- **Exercise prompt**
Please give every record below again exactly, and keep the pictures out.
#####
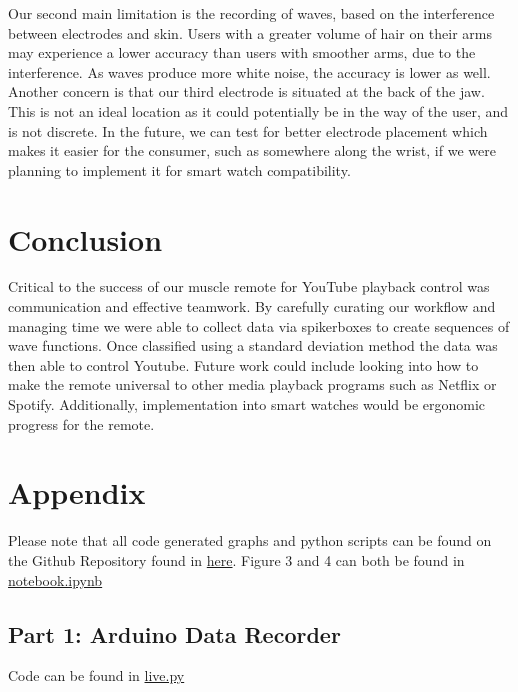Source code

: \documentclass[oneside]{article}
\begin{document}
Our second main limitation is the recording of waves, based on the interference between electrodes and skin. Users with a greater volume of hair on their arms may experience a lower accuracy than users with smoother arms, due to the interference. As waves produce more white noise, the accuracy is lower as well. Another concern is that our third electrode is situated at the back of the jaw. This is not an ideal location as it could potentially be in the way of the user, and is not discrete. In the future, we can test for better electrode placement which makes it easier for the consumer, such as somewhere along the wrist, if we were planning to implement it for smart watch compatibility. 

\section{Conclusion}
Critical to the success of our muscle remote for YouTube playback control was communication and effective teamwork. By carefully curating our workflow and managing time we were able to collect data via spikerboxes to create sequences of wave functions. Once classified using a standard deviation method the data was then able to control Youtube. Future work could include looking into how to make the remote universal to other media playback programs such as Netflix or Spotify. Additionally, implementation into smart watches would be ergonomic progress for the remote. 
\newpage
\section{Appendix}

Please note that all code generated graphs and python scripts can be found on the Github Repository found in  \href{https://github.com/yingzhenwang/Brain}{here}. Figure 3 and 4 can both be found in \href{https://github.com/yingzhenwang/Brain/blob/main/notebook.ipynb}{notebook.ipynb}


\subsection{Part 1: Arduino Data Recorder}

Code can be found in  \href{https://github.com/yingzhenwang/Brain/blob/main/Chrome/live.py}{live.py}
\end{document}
#####
- **Your solution**
Source code

: \documentclass[oneside]{article}
\begin{document}
Our second main limitation is the recording of waves, based on the interference between electrodes and skin. Users with a greater volume of hair on their arms may experience a lower accuracy than users with smoother arms, due to the interference. As waves produce more white noise, the accuracy is lower as well. Another concern is that our third electrode is situated at the back of the jaw. This is not an ideal location as it could potentially be in the way of the user, and is not discrete. In the future, we can test for better electrode placement which makes it easier for the consumer, such as somewhere along the wrist, if we were planning to implement it for smart watch compatibility. 

\section{Conclusion}
Critical to the success of our muscle remote for YouTube playback control was communication and effective teamwork. By carefully curating our workflow and managing time we were able to collect data via spikerboxes to create sequences of wave functions. Once classified using a standard deviation method the data was then able to control Youtube. Future work could include looking into how to make the remote universal to other media playback programs such as Netflix or Spotify. Additionally, implementation into smart watches would be ergonomic progress for the remote. 
\newpage
\section{Appendix}

Please note that all code generated graphs and python scripts can be found on the Github Repository found in  \href{https://github.com/yingzhenwang/Brain}{here}. Figure 3 and 4 can both be found in \href{https://github.com/yingzhenwang/Brain/blob/main/notebook.ipynb}{notebook.ipynb}


\subsection{Part 1: Arduino Data Recorder}

Code can be found in  \href{https://github.com/yingzhenwang/Brain/blob/main/Chrome/live.py}{live.py}
\end{document}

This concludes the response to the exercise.